江ノ島の寺には沢山宝物があって、坊さん達が恭恭しくそれを見せる。宝物には数百年前の甲冑や、五百年前の金属製の鏡で、その時代の偉い大名が持っていたもの等がある。坊さんは、固い物体の大きな一片を持ち出して、これは木が石になった物だといった。よく見ると抹香鯨(まっこうくじら)の下顎の破片である。そういって聞かせた私を見た彼の顔には、自分を疑うお前は実にあわれむ可き莫迦者だという表情があった。彼は同じ文句を何千遍もくりかえしては説明するので、いろいろな宝物の説明を非常に早口で喋舌り続け、松村がそれを訳すのに困ったりした。最後に坊さんは細長い箱の前に来て、如何にも注意深く蓋をあけると、中にはありふれた日本の蛇の萎びた死骸があり、また小さな黒い物が二つ、箱の中にころがっていた。坊さんはこの二つがその蛇の角だといった。そんな風な生物がいないことは、いう迄もない。ちょっと見た丈で、それ等が大きな甲虫の嘴であることが判る。だから、そういって聞かせた所が、彼はすこしも躊躇することなく、また嬉しい位の威厳と確信とを以て、彼の説明は書面の典拠によっているのだから、間違は無いといった。こうなると仏教の坊主達も、世界の他の宗教的凝り屋と同様、書面の典拠を以て事実と戦おうとしているのである。

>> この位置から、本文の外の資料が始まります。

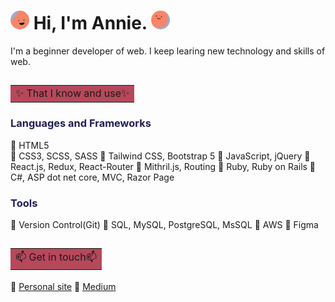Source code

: # <svg viewBox="0 0 36 36" fill="none" xmlns="http://www.w3.org/2000/svg" width="30" height="30"><mask id="mask__beam" maskUnits="userSpaceOnUse" x="0" y="0" width="36" height="36"><rect width="36" height="36" fill="white" rx="72"></rect></mask><g mask="url(#mask__beam)"><rect width="36" height="36" fill="#9aadd5"></rect><rect x="0" y="0" width="36" height="36" transform="translate(7 7) rotate(217 18 18) scale(1.1)" fill="#f68569" rx="6"></rect><g transform="translate(3.5 3.5) rotate(-7 18 18)"><path d="M13,20 a1,0.75 0 0,0 10,0" fill="black"></path><rect x="12" y="14" width="1.5" height="2" rx="1" stroke="none" fill="black"></rect><rect x="22" y="14" width="1.5" height="2" rx="1" stroke="none" fill="black"></rect></g></g></svg> Hi, I'm Annie. <svg viewBox="0 0 36 36" fill="none" xmlns="http://www.w3.org/2000/svg" width="30" height="30"><mask id="mask__beam" maskUnits="userSpaceOnUse" x="0" y="0" width="36" height="36"><rect width="30" height="30" fill="white" rx="72"></rect></mask><g mask="url(#mask__beam)"><rect width="36" height="36" fill="#9aadd5"></rect><rect x="0" y="0" width="36" height="36" transform="translate(-3 -3) rotate(27 18 18) scale(1)" fill="#f68569" rx="36"></rect><g transform="translate(-3 -4) rotate(7 18 18)"><path d="M15 19c2 1 4 1 6 0" stroke="black" fill="none" stroke-linecap="round"></path><rect x="12" y="14" width="1.5" height="2" rx="1" stroke="none" fill="black"></rect><rect x="22" y="14" width="1.5" height="2" rx="1" stroke="none" fill="black"></rect></g></g></svg>
I'm a beginner developer of web.
I keep learing new technology and skills of web.
</br>

## <table><tr><td bgcolor="#B5495B">✨ That I know and use✨</td></tr></table>




### <font color="#211E55">Languages and Frameworks</font>

:gem:    HTML5</br>
:gem:    CSS3, SCSS, SASS
:gem:    Tailwind CSS, Bootstrap 5
:gem:    JavaScript, jQuery
:gem:    React.js, Redux, React-Router
:gem:    Mithril.js, Routing
:gem:    Ruby, Ruby on Rails
:gem:    C#, ASP dot net core, MVC, Razor Page



### <font color="#211E55">Tools</font>

:gem:    Version Control(Git)
:gem:    SQL, MySQL, PostgreSQL, MsSQL
:gem:    AWS
:gem:    Figma


## <table><tr><td bgcolor="#B5495B">📫 Get in touch📫</td></tr></table>
 
:gem:    [Personal site](http://annielin-cc.herokuapp.com/)
:gem:    [Medium](https://medium.com/annielin28815)

<!--
**annielin28815/annielin28815** is a ✨ _special_ ✨ repository because its `README.md` (this file) appears on your GitHub profile.

Here are some ideas to get you started:

- 🔭 I’m currently working on ...
- 🌱 I’m currently learning ...
- 👯 I’m looking to collaborate on ...
- 🤔 I’m looking for help with ...
- 💬 Ask me about ...
- 📫 How to reach me: ...
- 😄 Pronouns: ...
- ⚡ Fun fact: ...
-->


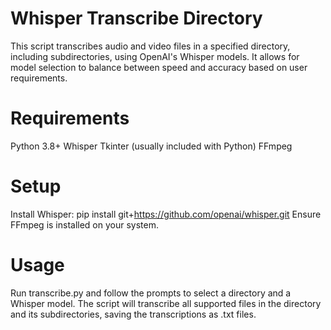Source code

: # Whisper Transcribe Directory
This script transcribes audio and video files in a specified directory, including subdirectories, using OpenAI's Whisper models. It allows for model selection to balance between speed and accuracy based on user requirements.

# Requirements
Python 3.8+
Whisper
Tkinter (usually included with Python)
FFmpeg

# Setup
Install Whisper: pip install git+https://github.com/openai/whisper.git
Ensure FFmpeg is installed on your system.

# Usage
Run transcribe.py and follow the prompts to select a directory and a Whisper model. The script will transcribe all supported files in the directory and its subdirectories, saving the transcriptions as .txt files.

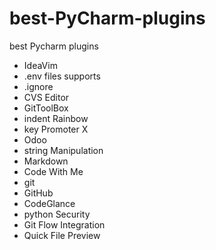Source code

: # best-PyCharm-plugins
best Pycharm plugins  
- IdeaVim  
- .env files supports
- .ignore
- CVS Editor
- GitToolBox
- indent Rainbow 
- key Promoter X
- Odoo
- string Manipulation
- Markdown
- Code With Me
- git 
- GitHub
- CodeGlance 
- python Security
- Git Flow Integration
- Quick File Preview



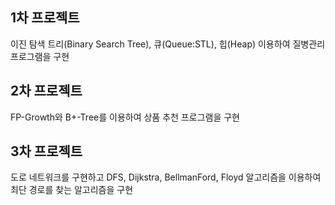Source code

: ## 1차 프로젝트
이진 탐색 트리(Binary Search Tree), 큐(Queue:STL), 힙(Heap) 이용하여 질병관리 프로그램을 구현  
  
## 2차 프로젝트
FP-Growth와 B+-Tree를 이용하여 상품 추천 프로그램을 구현   
  
## 3차 프로젝트
도로 네트워크를 구현하고 DFS, Dijkstra, BellmanFord, Floyd 알고리즘을 이용하여 최단 경로를 찾는 알고리즘을 구현    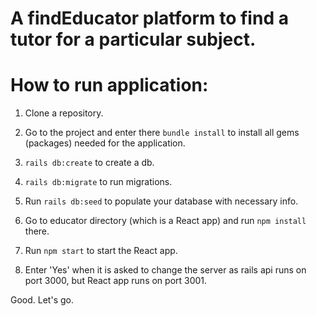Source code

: <h1>A findEducator platform to find a tutor for a particular subject.</h1>

<h1>How to run application:</h1>

1. Clone a repository.

2. Go to the project and enter there `bundle install` to install all gems (packages) needed for the application.

3. `rails db:create` to create a db.

4. `rails db:migrate` to run migrations.

5. Run `rails db:seed` to populate your database with necessary info.

6. Go to educator directory (which is a React app) and run `npm install` there.

7. Run `npm start` to start the React app.

8. Enter 'Yes' when it is asked to change the server as rails api runs on port 3000, but React app runs on port 3001.

Good. Let's go.
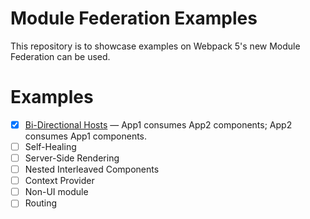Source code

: # Module Federation Examples

This repository is to showcase examples on Webpack 5's new Module Federation can be used.

# Examples

- [x] [Bi-Directional Hosts](./bi-directional/README.md) &mdash; App1 consumes App2 components; App2 consumes App1 components.
- [ ] Self-Healing
- [ ] Server-Side Rendering
- [ ] Nested Interleaved Components
- [ ] Context Provider
- [ ] Non-UI module
- [ ] Routing
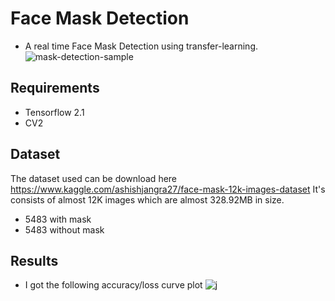 # Face Mask Detection
- A real time Face Mask Detection using transfer-learning.
![mask-detection-sample](https://user-images.githubusercontent.com/96339267/147085617-6e4f1038-bb64-4953-9ae2-d46971fbc1a5.jpg)

## Requirements
- Tensorflow 2.1
- CV2
## Dataset
 The dataset used can be download here https://www.kaggle.com/ashishjangra27/face-mask-12k-images-dataset
 It's consists of almost 12K images which are almost 328.92MB in size.
 - 5483 with mask
 - 5483 without mask
## Results
- I got the following accuracy/loss curve plot
![j](https://user-images.githubusercontent.com/96339267/147086555-c0e72645-f495-4e8b-8f92-192dd5959903.png)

[やぶちゃん注:「江ノ島の寺」勿論、江島神社の誤り。寺としての金亀山与願寺は憎むべき明治元(一八六八)年の廃仏毀釈によって廃寺となり、三重塔等多くの仏教施設や仏像などが無為に破却され、正式には明治六(一八七二)年で仏式を廃して江島神社と改称、県社となった。これと同時に僧侶は全員僧籍を離れて神職となり、岩本院は参詣者の宿泊施設としても利用されていたことから旅館「岩本楼」へ改称した(ウィキの「江島神社」を参考にした)。
「蛇の角」この当時から二百年も昔の水戸光圀の「新編鎌倉志卷之六」の「江島」の「蛇角(へびのつの)」の項に既に絵入で所載している(本文と私の注を是非参照されたい)。なお、そこで私はこの「蛇角」を挿絵から、『珊瑚若しくはそのイミテーションの珊瑚玉(先に出た練物)で造られた細工品のように感じられる』と注したが、珊瑚であれば海洋生物学者であるモース先生は一目でそう見破るはずであるから、どうも違うらしい。但し、モースが見たものとそれが同じものである確証はなく、後に盗難や紛失に遇い、別なものに差し替えられた可能性もなきにしもあらずではある。ただ、この記載が『伊勢參宮して、内宮の邊にて、蛇の角を落したるを見て拾ふたりと云ふの添狀あり』というあたりは、モース先生が断言するところの『大きな甲虫の嘴』(原文“the mandibles of a large beetle”)が的確な事実を述べていることになる。“mandible”は動物学でいう下顎骨で、“beetle”と断言している以上、節足動物の大きな顎というのと一致する。これは陸棲の昆虫類の何かであったのか? モース先生、もう少し、語って欲しゅうゴザイマス! ダッテ、コレデエノシマノオハナシハモウオオムネ……オワッテシマイマスカラネェ……]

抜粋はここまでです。